**Your task**:
Find the lines below in which the string "tabularx" occurs. Copy each one.

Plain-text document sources
/---

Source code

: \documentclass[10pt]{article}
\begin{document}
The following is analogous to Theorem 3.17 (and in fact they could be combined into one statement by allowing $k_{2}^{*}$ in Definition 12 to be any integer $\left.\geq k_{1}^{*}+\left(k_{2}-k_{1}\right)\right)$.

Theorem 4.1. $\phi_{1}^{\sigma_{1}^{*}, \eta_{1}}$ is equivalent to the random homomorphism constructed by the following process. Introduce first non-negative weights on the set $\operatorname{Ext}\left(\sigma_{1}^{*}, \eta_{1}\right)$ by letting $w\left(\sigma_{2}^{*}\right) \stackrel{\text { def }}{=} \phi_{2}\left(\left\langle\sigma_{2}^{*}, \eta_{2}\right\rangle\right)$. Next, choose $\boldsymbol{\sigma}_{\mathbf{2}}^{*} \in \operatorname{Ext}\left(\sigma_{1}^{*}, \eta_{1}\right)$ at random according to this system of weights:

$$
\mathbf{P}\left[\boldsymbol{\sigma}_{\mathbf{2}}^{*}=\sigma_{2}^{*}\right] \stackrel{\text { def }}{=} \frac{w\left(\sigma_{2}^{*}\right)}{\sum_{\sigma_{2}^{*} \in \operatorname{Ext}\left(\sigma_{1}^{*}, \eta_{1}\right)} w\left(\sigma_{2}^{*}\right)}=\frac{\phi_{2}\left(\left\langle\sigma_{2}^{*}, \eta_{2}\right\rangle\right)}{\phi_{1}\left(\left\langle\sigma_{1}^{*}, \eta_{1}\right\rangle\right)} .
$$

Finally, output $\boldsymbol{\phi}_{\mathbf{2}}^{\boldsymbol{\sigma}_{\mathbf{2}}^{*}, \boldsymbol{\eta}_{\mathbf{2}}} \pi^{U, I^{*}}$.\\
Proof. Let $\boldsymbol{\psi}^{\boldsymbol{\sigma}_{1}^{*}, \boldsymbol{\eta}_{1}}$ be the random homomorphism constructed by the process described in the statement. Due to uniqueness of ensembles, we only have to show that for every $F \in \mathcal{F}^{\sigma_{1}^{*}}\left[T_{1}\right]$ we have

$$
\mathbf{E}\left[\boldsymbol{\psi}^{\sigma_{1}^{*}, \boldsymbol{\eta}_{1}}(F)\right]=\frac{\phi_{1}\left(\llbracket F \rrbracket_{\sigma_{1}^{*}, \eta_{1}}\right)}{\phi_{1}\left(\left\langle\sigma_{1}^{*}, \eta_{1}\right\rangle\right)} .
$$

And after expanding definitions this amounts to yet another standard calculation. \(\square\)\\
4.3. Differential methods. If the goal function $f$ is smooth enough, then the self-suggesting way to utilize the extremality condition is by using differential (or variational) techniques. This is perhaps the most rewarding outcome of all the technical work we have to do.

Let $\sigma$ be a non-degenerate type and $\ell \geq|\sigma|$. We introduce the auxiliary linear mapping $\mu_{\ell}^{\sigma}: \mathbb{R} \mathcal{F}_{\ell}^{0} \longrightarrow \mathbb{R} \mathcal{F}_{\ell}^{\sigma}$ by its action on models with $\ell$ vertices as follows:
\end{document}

\---
/---

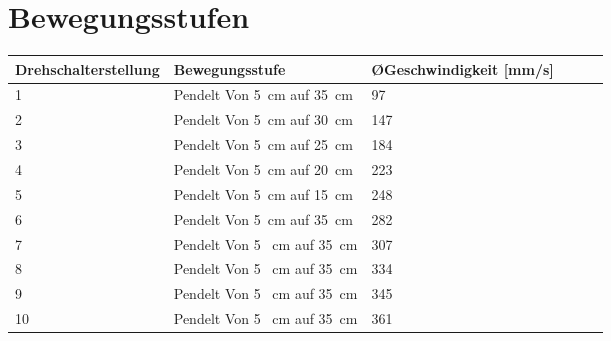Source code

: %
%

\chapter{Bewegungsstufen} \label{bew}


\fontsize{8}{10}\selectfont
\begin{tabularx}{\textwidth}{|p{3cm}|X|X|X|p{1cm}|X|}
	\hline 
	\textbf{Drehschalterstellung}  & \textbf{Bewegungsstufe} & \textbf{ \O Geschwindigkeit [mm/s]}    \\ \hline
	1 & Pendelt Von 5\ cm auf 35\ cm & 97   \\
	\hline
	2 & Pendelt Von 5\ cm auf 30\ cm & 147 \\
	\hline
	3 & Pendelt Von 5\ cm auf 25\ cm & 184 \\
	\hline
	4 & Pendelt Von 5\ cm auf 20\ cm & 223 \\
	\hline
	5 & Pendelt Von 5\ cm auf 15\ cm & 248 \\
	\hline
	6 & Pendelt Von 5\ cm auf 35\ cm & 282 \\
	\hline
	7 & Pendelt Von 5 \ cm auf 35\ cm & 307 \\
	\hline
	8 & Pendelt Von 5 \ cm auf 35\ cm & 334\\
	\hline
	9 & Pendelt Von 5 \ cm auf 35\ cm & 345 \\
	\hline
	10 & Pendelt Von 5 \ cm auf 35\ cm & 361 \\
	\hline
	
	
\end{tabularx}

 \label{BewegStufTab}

\---

**Answer to this exercise**:
\begin{tabularx}{\textwidth}{|p{3cm}|X|X|X|p{1cm}|X|}
\end{tabularx}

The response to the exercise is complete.